- Task instructions -
Every line of the records that holds the word "after" should be copied.

Dataset entries:
=== Section Start ===

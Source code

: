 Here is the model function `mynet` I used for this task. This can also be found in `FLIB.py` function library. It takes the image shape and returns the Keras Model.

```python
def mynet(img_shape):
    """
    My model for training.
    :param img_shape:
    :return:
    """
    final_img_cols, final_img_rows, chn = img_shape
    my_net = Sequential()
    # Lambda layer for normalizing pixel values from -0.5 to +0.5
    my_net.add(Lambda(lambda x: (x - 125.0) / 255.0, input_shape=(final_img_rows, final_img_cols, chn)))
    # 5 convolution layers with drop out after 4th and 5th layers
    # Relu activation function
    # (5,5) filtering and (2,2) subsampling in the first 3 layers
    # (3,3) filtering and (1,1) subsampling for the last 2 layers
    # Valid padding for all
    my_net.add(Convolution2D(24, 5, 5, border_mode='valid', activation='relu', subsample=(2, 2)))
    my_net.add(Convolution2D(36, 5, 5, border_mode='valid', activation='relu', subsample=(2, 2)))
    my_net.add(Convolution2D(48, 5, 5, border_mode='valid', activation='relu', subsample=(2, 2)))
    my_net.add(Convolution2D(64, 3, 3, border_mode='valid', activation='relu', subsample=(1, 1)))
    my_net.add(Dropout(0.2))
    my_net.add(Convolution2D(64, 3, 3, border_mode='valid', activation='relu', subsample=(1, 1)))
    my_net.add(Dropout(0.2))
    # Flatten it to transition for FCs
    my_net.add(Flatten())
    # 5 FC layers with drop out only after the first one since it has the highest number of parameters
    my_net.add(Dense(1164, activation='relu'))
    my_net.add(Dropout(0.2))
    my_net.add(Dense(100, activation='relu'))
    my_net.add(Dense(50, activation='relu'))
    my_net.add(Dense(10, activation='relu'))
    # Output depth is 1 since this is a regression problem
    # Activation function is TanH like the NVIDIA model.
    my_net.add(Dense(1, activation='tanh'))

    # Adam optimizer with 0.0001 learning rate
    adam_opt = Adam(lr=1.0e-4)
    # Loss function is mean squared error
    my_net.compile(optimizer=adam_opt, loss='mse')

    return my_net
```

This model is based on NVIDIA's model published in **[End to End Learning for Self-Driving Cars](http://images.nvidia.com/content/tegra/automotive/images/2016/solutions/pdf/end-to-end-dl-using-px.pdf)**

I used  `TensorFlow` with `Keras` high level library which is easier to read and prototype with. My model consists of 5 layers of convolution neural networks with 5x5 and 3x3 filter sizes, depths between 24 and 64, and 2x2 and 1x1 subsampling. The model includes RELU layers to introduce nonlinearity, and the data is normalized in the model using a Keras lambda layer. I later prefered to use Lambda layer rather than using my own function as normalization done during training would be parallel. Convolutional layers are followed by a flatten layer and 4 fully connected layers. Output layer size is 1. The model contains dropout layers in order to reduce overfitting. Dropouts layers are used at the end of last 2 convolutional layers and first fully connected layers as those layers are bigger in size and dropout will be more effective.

=== Section End ===

- Answer to the problem -
    # 5 convolution layers with drop out after 4th and 5th layers
    # 5 FC layers with drop out only after the first one since it has the highest number of parameters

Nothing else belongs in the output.